Review of A Native of Nowhere: the story of Nat Nakasa by Ryan Brown

Review of A Native of Nowhere: the story of Nat Nakasa by Ryan Brown

Review by Mandla Matsha

Nat Nakasa, and the Drum magazine with which he became associated, have without doubt marked the South African imaginary.  It is therefore with a sense of anticipation that I embarked on reading A Native of Nowhere, written by American journalist and editor Ryan Brown. Opening with Nakasa’s untimely death in 1965, only aged 27, Ryan’s biography of Nakasa aims to tell “the story of how a quiet, serious African boy growing up in the sleepy coastal city of Durban in the 1940s became part of the generation of outspoken black South African journalists in the 1950s and 1960s who challenged state-sponsored segregation in that way that only writers can, simply by keeping a detailed record of its existence”(xi). While the general aim is commendable to some extent, it also carries and reinforces several assumptions. Amongst others, Durban was – far from being a “sleepy coastal city” – a center of resistance, having been graced by several illustrious African leaders, including John Dube and Albert Luthuli, to name but a few.

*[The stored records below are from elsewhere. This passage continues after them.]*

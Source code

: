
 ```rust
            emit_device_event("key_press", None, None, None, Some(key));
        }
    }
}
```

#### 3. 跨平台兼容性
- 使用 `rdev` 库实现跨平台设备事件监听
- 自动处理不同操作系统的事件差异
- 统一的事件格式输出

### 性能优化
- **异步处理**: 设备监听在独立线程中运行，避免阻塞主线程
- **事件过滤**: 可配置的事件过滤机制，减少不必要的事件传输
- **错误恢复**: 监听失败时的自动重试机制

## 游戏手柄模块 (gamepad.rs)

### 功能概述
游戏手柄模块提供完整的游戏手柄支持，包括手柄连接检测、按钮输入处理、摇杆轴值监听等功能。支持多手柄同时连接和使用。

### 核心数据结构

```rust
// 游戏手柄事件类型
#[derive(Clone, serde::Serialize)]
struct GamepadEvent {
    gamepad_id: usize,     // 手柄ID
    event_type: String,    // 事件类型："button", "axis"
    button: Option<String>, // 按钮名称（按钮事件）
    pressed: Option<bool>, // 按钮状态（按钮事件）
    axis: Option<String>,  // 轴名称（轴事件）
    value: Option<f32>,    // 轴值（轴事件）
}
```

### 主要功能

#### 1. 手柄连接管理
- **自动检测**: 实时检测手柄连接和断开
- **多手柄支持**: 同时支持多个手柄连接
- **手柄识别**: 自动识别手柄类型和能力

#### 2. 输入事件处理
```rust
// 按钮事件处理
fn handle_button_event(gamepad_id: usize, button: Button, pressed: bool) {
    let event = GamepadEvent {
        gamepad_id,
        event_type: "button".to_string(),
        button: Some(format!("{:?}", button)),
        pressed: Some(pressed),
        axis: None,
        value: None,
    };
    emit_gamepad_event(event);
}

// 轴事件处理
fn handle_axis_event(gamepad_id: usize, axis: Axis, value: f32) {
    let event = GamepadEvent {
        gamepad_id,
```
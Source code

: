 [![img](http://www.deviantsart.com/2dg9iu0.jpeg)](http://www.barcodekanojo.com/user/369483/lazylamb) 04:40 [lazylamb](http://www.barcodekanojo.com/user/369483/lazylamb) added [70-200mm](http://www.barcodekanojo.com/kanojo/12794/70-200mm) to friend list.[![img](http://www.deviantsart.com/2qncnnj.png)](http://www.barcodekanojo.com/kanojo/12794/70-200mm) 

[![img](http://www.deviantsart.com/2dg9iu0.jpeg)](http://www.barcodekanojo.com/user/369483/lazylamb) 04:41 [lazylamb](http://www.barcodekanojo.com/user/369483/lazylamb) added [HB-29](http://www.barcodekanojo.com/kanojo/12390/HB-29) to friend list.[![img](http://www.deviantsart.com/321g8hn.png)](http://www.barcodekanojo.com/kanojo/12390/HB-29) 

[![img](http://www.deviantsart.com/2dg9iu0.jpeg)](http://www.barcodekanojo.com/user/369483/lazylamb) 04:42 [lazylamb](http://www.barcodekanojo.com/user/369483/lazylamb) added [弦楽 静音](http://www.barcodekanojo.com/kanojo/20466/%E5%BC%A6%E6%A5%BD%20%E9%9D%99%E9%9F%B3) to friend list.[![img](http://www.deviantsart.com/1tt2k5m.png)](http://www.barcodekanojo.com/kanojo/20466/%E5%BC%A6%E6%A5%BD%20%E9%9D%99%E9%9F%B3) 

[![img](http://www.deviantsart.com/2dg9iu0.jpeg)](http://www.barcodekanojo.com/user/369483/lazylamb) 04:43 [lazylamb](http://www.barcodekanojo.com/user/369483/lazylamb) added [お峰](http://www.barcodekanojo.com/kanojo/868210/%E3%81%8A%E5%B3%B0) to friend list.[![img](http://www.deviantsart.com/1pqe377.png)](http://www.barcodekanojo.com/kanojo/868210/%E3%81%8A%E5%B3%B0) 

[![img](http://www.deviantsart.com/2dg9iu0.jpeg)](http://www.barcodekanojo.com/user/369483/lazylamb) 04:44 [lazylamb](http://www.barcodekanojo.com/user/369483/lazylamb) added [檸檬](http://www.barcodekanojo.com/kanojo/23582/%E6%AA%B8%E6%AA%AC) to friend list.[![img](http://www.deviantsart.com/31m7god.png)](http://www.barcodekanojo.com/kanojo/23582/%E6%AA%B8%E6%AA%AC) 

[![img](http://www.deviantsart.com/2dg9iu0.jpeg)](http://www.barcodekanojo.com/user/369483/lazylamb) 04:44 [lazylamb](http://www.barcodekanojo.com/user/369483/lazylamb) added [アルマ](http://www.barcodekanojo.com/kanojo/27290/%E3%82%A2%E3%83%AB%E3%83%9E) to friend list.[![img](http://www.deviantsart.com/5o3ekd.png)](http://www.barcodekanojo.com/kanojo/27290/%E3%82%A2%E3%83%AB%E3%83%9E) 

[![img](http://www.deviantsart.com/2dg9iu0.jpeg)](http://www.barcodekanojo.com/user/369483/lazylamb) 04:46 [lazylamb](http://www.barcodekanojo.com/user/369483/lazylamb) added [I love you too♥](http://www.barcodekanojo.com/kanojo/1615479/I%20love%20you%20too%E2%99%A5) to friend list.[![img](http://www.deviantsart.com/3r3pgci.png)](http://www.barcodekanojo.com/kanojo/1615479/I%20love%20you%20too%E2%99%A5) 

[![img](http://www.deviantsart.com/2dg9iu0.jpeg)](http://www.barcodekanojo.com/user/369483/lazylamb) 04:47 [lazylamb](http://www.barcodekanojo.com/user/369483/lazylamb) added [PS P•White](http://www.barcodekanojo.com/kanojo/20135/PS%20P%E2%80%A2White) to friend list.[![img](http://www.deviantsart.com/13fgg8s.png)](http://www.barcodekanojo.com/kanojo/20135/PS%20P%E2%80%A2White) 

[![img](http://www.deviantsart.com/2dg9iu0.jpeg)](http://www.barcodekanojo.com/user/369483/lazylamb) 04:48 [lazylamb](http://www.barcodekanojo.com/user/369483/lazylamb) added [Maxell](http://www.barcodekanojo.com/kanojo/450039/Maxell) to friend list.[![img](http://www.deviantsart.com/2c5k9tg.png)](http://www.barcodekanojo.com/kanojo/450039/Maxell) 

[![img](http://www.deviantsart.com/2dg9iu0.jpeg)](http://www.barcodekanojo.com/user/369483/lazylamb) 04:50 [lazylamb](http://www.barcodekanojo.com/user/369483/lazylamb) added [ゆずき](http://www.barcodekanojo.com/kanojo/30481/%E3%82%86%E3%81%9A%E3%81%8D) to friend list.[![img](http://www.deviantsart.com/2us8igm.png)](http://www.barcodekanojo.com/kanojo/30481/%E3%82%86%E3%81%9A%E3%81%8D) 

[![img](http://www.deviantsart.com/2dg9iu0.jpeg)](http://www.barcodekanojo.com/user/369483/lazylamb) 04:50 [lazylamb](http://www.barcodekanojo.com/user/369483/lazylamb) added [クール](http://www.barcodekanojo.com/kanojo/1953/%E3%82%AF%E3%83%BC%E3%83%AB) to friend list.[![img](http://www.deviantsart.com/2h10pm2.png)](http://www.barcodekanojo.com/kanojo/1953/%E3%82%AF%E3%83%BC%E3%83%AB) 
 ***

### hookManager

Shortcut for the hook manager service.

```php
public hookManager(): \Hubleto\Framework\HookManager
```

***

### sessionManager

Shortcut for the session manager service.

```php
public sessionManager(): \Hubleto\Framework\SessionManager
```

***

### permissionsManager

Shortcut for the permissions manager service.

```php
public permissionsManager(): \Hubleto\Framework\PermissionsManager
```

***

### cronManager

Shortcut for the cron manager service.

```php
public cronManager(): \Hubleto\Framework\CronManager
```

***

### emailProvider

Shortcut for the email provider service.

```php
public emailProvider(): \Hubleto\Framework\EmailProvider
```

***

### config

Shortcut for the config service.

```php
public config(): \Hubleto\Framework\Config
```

While Nakasa’s biography reads well, it tends to dwell on the general history of South Africa, as widely known – and lived – by a South African readership.  Throughout the narrative, Nakasa’s personal history is diluted into broader South African history. His personal creative process and outlook on life, as a radical youth growing up in a repressive society, is neglected to the profit of general statements and information on the otherwise well-documented decade of the 1950s and 1960s in South Africa. In doing so, the author misses many opportunities to probe beyond the widely known, to challenge assumptions and explore lesser-known aspect of Nakasa’s otherwise complex personality. Also, Nakasa’s biography is a locally well known general story of South African black men and woman living their home towns and family in search of better prospects in the big city of Johannesburg. Some would come back as corpses, some settled well, while others lost their health and returned broke, and a few lived well and progressed, and some ended up going in exile, each having their own unique experience leading to similar outcomes. Unfortunately, the biography does not go beyond the general story of these men and women, for the reader to have grasp of Nakasa’s individual life. However, the biography is generally easy to read, and can serve as a good introduction to the apartheid period for a non-South African readership not familiar with South Africa’s recent history.